#### [TASK TO COMPLETE]
Once the line containing "#### Verificação da configuração" is located, output it and every line after it through the end of the records, exactly as written and nothing else.

#### [RECORD EXTRACTS]

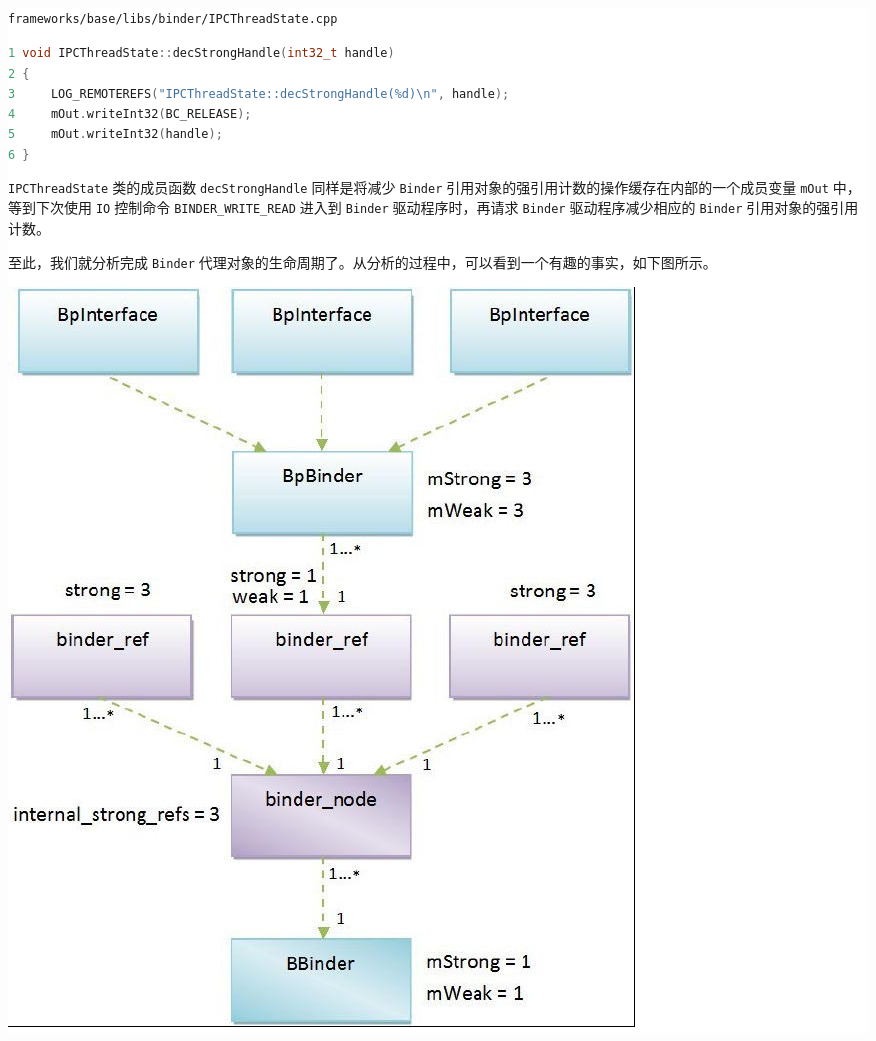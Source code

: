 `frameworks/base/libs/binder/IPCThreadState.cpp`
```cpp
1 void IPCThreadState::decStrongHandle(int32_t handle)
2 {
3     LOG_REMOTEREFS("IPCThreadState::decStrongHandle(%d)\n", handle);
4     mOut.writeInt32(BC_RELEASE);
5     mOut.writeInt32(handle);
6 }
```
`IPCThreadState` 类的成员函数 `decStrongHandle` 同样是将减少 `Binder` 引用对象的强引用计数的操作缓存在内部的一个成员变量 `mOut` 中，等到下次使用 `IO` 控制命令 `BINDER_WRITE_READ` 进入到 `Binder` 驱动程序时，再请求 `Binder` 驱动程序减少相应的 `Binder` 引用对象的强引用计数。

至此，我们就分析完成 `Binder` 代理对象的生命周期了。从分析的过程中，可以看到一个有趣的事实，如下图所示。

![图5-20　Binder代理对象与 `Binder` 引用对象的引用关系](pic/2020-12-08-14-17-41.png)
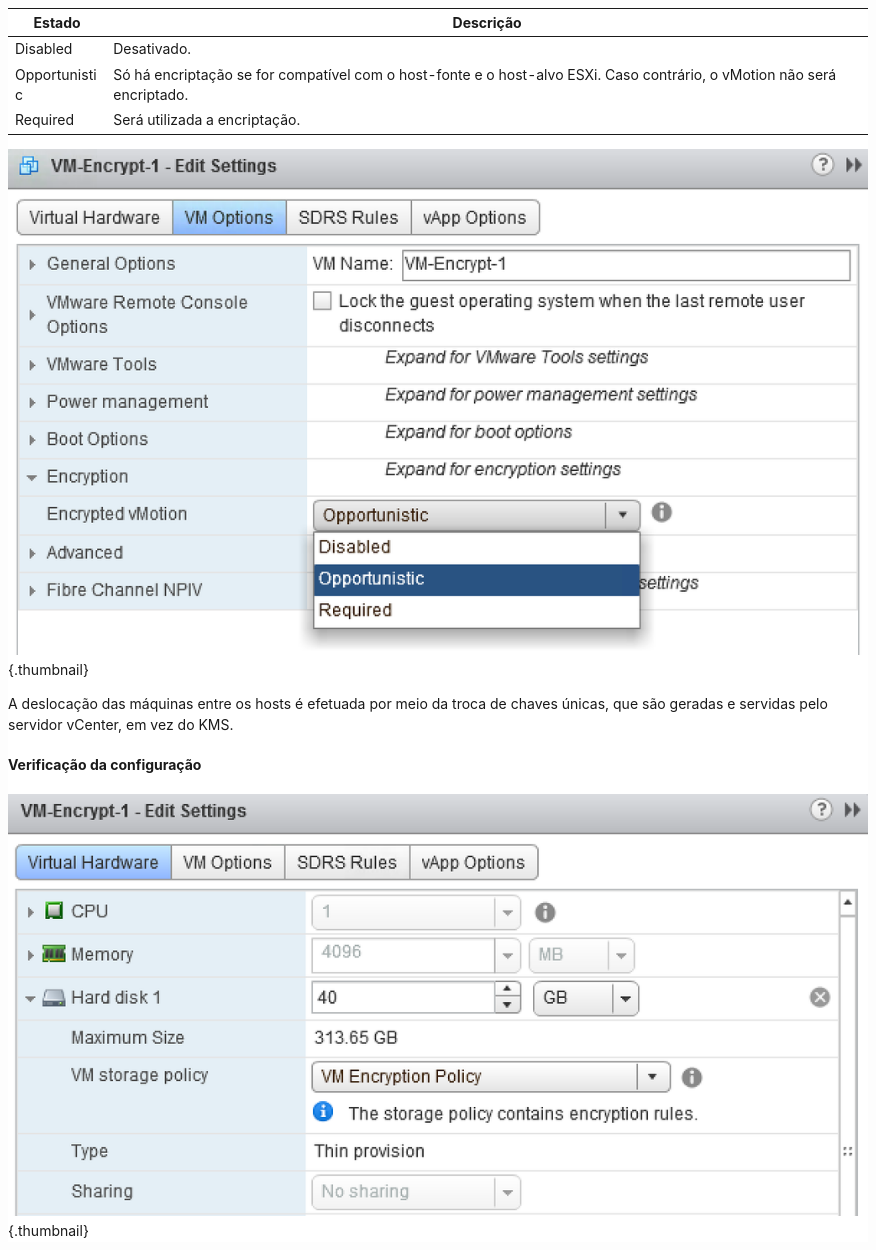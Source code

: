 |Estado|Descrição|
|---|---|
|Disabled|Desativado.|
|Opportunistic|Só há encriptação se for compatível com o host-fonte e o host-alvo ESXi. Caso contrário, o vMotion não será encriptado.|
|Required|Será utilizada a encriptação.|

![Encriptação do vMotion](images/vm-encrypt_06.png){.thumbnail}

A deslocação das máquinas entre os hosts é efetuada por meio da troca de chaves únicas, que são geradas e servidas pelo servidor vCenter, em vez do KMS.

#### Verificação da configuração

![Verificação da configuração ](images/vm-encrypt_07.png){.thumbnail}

#### [WRITTEN ANSWER]
#### Verificação da configuração

![Verificação da configuração ](images/vm-encrypt_07.png){.thumbnail}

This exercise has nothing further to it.